Les troubles érectiles

Ils nécessitent un accompagnement spécifique. C’est un temps fort de la prise en charge soignante. « Je présente les diverses techniques (l’injection intracaverneuse, système vacuum à dépression, microsuppositoire intra-urétral) (voir p. 42) qui peuvent permettre soit de passer le cap si les nerfs érecteurs ont été épargnés car il y a toujours quelques mois pendant lesquels l’érection n’est pas suffisante pour avoir un rapport, soit de pallier une dysfonction durable lorsque la localisation de la tumeur a entraîné l’ablation des nerfs érecteurs. »

Participation du partenaire

C’est un facteur de succès : « Les patients perçoivent cette consultation comme un réel avantage. Leurs réactions face à la situation varient d’un individu à l’autre comme dans tout processus d’acceptation suite à l’annonce d’une maladie grave, chronique ou d’un handicap. C’est ce qui donne tout son intérêt à la démarche d’accompagnement que les infirmiers conduisent avec le malade et dans ce cas particulier avec le couple. L’expérience montre en effet que, chaque fois que les individus sont en couple, il est toujours très bénéfique de faire participer leur partenaire dès le début de la prise en charge afin qu’il bénéficie du même niveau d’information et puisse avoir le sentiment d’être partie prenante de la prise en charge plutôt que la subir. » Le partenaire est également très sollicité en cas de traitements par hormonothérapie pour soutenir le patient face aux effets secondaires de ces médicaments, très similaires aux symptômes de la ménopause chez la femme (bouffées de chaleur, prise de poids, fatigue, gynécomastie, risque de phlébite, perte de la libido…) Là encore, les patients peuvent bénéficier du programme d’ETP sur les alternatives aux troubles de l’érection.
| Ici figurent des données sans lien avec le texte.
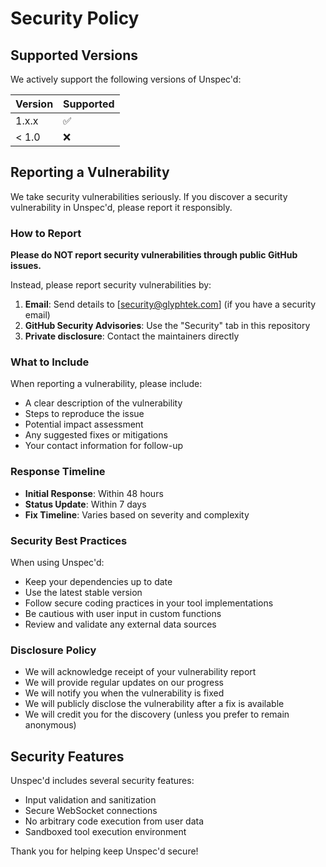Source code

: # Security Policy

## Supported Versions

We actively support the following versions of Unspec'd:

| Version | Supported          |
| ------- | ------------------ |
| 1.x.x   | :white_check_mark: |
| < 1.0   | :x:                |

## Reporting a Vulnerability

We take security vulnerabilities seriously. If you discover a security vulnerability in Unspec'd, please report it responsibly.

### How to Report

**Please do NOT report security vulnerabilities through public GitHub issues.**

Instead, please report security vulnerabilities by:

1. **Email**: Send details to [security@glyphtek.com] (if you have a security email)
2. **GitHub Security Advisories**: Use the "Security" tab in this repository
3. **Private disclosure**: Contact the maintainers directly

### What to Include

When reporting a vulnerability, please include:

- A clear description of the vulnerability
- Steps to reproduce the issue
- Potential impact assessment
- Any suggested fixes or mitigations
- Your contact information for follow-up

### Response Timeline

- **Initial Response**: Within 48 hours
- **Status Update**: Within 7 days
- **Fix Timeline**: Varies based on severity and complexity

### Security Best Practices

When using Unspec'd:

- Keep your dependencies up to date
- Use the latest stable version
- Follow secure coding practices in your tool implementations
- Be cautious with user input in custom functions
- Review and validate any external data sources

### Disclosure Policy

- We will acknowledge receipt of your vulnerability report
- We will provide regular updates on our progress
- We will notify you when the vulnerability is fixed
- We will publicly disclose the vulnerability after a fix is available
- We will credit you for the discovery (unless you prefer to remain anonymous)

## Security Features

Unspec'd includes several security features:

- Input validation and sanitization
- Secure WebSocket connections
- No arbitrary code execution from user data
- Sandboxed tool execution environment

Thank you for helping keep Unspec'd secure! 
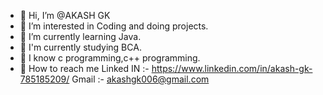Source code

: - 👋 Hi, I’m @AKASH GK
- 👀 I’m interested in Coding and doing projects.
- 🌱 I’m currently learning Java.
- 🌱 I'm currently studying BCA.
- 🌱 I know c programming,c++ programming.
- 💞 How to reach me 
Linked IN :- https://www.linkedin.com/in/akash-gk-785185209/
Gmail :- akashgk006@gmail.com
Dans un contexte où l’intimité du couple est très directement concernée, la présence bienveillante des soignants est ­particulièrement utile. « C’est la raison pour laquelle les patients ont la possibilité de m’appeler dès qu’ils en éprouvent le besoin », conclut Jean-Pierre Bastié. Une prise en charge chronophage mais justifiée, insistent les médecins, car on ne peut pas bousculer les patients sur de tels sujets. D’où l’intérêt, comme cela se fait à Toulouse, de confier aux infirmiers, dans le cadre d’une délégation de tâches, l’accompagnement spécifique des patients afin que la prise en charge soit parfaitement assurée. C.Q.F.D.